- [PROMPT] Pick every line from the data below that contains the string "problems" and copy it.

[RECORDS TO PROCESS — start]

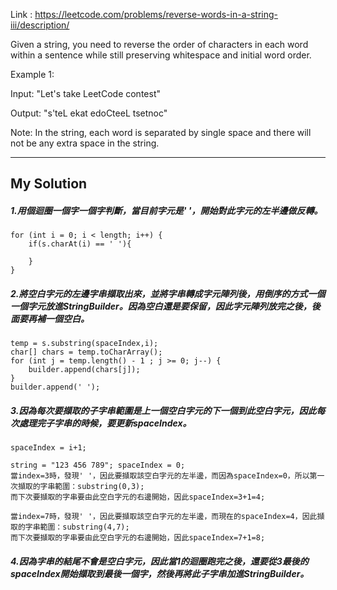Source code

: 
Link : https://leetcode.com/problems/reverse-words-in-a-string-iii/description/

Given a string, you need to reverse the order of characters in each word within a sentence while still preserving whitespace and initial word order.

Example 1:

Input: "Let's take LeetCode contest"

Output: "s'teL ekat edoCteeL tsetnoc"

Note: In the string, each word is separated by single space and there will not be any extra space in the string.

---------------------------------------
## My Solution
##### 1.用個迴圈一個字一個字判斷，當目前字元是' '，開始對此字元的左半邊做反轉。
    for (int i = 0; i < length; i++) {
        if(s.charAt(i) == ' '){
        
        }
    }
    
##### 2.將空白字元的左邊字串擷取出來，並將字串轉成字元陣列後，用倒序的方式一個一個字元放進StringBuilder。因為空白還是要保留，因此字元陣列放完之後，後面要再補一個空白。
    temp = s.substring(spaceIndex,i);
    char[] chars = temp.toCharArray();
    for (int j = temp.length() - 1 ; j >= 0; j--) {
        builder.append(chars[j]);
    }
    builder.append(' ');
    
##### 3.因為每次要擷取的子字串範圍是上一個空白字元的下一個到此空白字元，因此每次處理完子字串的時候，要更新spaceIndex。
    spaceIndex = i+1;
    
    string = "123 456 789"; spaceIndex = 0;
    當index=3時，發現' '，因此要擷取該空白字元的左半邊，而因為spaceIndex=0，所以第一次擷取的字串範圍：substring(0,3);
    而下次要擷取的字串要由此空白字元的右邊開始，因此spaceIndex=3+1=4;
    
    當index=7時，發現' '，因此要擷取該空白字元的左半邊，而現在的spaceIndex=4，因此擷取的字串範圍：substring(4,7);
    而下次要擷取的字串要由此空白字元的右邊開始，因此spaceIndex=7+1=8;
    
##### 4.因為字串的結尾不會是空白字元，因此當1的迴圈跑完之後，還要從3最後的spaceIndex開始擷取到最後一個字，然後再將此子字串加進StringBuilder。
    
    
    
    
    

[RECORDS TO PROCESS — finish]
[RECORDS TO PROCESS — start]

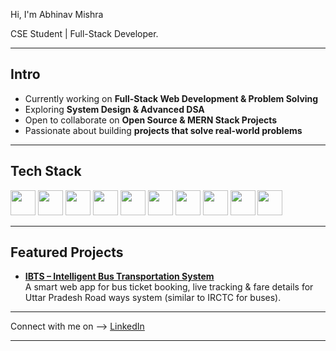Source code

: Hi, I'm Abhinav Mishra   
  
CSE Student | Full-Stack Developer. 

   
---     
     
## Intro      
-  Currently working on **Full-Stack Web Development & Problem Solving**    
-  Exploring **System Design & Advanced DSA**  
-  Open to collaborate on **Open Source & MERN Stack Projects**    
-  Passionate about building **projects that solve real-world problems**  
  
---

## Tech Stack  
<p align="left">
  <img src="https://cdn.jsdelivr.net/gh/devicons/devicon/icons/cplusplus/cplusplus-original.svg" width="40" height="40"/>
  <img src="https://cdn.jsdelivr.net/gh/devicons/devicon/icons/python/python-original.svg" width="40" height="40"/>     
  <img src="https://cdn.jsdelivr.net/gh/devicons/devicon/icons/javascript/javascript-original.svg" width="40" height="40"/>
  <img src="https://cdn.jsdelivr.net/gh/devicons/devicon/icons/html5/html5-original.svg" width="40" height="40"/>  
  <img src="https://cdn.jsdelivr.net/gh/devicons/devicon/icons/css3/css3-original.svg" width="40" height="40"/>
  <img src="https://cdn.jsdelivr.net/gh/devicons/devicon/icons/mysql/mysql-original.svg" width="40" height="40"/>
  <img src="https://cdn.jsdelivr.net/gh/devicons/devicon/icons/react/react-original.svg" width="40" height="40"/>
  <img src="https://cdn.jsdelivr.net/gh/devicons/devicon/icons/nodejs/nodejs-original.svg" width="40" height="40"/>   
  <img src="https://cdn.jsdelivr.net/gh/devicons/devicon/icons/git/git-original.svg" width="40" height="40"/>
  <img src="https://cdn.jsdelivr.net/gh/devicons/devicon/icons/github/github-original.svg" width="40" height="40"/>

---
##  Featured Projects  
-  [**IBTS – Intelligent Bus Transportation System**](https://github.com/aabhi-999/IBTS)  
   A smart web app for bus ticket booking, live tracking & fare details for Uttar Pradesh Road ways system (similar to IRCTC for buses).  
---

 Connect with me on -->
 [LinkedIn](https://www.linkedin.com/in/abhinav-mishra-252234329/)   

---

[RECORDS TO PROCESS — finish]

- [WRITTEN SOLUTION]
Link : https://leetcode.com/problems/reverse-words-in-a-string-iii/description/
-  Passionate about building **projects that solve real-world problems**  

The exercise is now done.